Stored items from a collection:
- - - - - - -

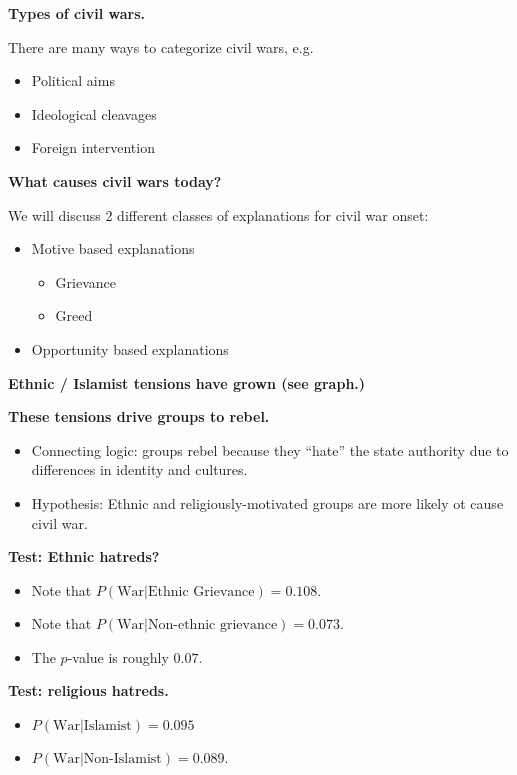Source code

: \documentclass{article}
\begin{document}
{\bf Types of civil wars.}

There are many ways to categorize civil wars, e.g.

\begin{itemize}
  \item Political aims
  \item Ideological cleavages
  \item Foreign intervention
\end{itemize}

{\bf What causes civil wars today?}

We will discuss 2 different classes of explanations for civil war onset:

\begin{itemize}
  \item Motive based explanations
    \begin{itemize}
      \item Grievance
      \item Greed
    \end{itemize}
  \item Opportunity based explanations
\end{itemize}

{\bf Ethnic / Islamist tensions have grown (see graph.)}

{\bf These tensions drive groups to rebel.}

\begin{itemize}
  \item Connecting logic: groups rebel because they ``hate'' the state authority due to differences in identity and cultures.
  \item Hypothesis: Ethnic and religiously-motivated groups are more likely ot cause civil war.
\end{itemize}

{\bf Test: Ethnic hatreds?}

\begin{itemize}
  \item Note that $P(\text{War} | \text{Ethnic Grievance}) = 0.108$.
  \item Note that $P(\text{War} | \text{Non-ethnic grievance}) = 0.073$.
  \item The $p$-value is roughly $0.07$.
\end{itemize}

{\bf Test: religious hatreds.}

\begin{itemize}
  \item $P(\text{War} | \text{Islamist}) = 0.095$
  \item $P(\text{War} | \text{Non-Islamist}) = 0.089$.
\end{itemize}
\end{document}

- - - - - - -

# [Problem to work on]
Can you retype every record above exactly, leaving out the pictures?

# [Task answer]
Source code

: \documentclass{article}
\begin{document}
{\bf Types of civil wars.}

There are many ways to categorize civil wars, e.g.

\begin{itemize}
  \item Political aims
  \item Ideological cleavages
  \item Foreign intervention
\end{itemize}

{\bf What causes civil wars today?}

We will discuss 2 different classes of explanations for civil war onset:

\begin{itemize}
  \item Motive based explanations
    \begin{itemize}
      \item Grievance
      \item Greed
    \end{itemize}
  \item Opportunity based explanations
\end{itemize}

{\bf Ethnic / Islamist tensions have grown (see graph.)}

{\bf These tensions drive groups to rebel.}

\begin{itemize}
  \item Connecting logic: groups rebel because they ``hate'' the state authority due to differences in identity and cultures.
  \item Hypothesis: Ethnic and religiously-motivated groups are more likely ot cause civil war.
\end{itemize}

{\bf Test: Ethnic hatreds?}

\begin{itemize}
  \item Note that $P(\text{War} | \text{Ethnic Grievance}) = 0.108$.
  \item Note that $P(\text{War} | \text{Non-ethnic grievance}) = 0.073$.
  \item The $p$-value is roughly $0.07$.
\end{itemize}

{\bf Test: religious hatreds.}

\begin{itemize}
  \item $P(\text{War} | \text{Islamist}) = 0.095$
  \item $P(\text{War} | \text{Non-Islamist}) = 0.089$.
\end{itemize}
\end{document}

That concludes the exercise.